- [Input records]
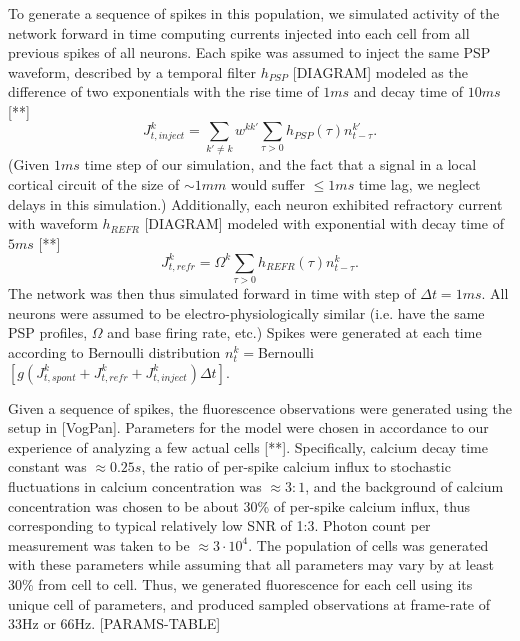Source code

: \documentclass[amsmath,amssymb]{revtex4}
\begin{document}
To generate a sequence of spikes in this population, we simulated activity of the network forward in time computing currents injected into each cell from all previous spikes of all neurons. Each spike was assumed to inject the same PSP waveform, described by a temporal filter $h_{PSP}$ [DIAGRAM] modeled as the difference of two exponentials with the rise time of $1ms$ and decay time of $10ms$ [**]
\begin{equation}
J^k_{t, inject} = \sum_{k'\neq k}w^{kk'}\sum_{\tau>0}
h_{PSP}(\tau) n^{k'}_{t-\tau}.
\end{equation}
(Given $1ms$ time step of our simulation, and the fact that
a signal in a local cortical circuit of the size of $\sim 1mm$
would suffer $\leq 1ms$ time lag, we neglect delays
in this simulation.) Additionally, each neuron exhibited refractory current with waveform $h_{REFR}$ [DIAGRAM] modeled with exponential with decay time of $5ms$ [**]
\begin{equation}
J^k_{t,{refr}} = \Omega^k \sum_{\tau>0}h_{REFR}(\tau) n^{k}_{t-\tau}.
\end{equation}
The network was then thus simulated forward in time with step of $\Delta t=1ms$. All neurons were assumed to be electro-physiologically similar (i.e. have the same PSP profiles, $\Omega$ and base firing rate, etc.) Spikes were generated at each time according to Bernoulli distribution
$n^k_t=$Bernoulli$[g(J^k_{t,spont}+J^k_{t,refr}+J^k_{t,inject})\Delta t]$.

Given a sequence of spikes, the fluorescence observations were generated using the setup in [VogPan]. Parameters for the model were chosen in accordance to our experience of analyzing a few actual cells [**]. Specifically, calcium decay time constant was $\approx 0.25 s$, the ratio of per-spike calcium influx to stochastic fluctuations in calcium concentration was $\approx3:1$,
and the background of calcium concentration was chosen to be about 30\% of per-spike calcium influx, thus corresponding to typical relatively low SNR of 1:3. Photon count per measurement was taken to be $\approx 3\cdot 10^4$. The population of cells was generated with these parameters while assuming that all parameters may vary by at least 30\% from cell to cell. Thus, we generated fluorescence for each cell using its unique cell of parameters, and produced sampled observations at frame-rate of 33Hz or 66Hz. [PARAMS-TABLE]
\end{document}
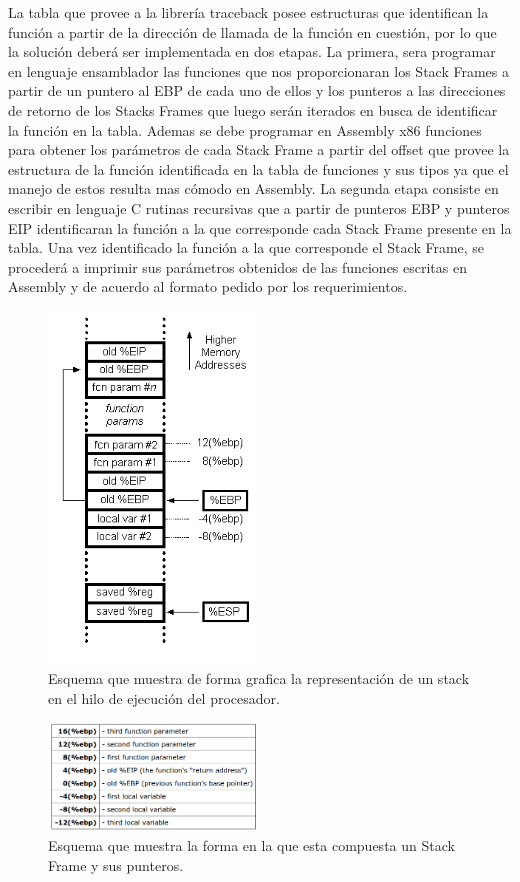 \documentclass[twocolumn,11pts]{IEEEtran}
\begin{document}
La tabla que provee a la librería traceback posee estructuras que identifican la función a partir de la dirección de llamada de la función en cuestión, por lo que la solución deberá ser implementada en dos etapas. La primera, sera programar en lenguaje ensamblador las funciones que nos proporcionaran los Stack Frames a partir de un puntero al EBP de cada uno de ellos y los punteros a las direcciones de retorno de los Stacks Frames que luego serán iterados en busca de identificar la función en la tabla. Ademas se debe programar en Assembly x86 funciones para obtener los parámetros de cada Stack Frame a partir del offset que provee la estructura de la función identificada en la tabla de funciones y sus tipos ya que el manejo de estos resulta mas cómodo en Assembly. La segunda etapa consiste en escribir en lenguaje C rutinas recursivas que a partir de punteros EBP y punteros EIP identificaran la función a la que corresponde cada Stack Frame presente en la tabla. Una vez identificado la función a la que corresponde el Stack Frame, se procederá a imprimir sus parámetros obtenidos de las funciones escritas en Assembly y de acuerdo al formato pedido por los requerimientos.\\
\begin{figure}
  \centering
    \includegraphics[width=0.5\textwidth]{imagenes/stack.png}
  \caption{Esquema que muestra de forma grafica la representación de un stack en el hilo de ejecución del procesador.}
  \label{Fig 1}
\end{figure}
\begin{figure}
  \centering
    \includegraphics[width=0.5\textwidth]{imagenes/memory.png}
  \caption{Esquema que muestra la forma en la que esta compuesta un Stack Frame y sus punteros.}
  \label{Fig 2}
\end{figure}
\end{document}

- [What this task involves] Your answer should be the lines of the records that include the word "includegraphics".

- [Reply]
    \includegraphics[width=0.5\textwidth]{imagenes/stack.png}
    \includegraphics[width=0.5\textwidth]{imagenes/memory.png}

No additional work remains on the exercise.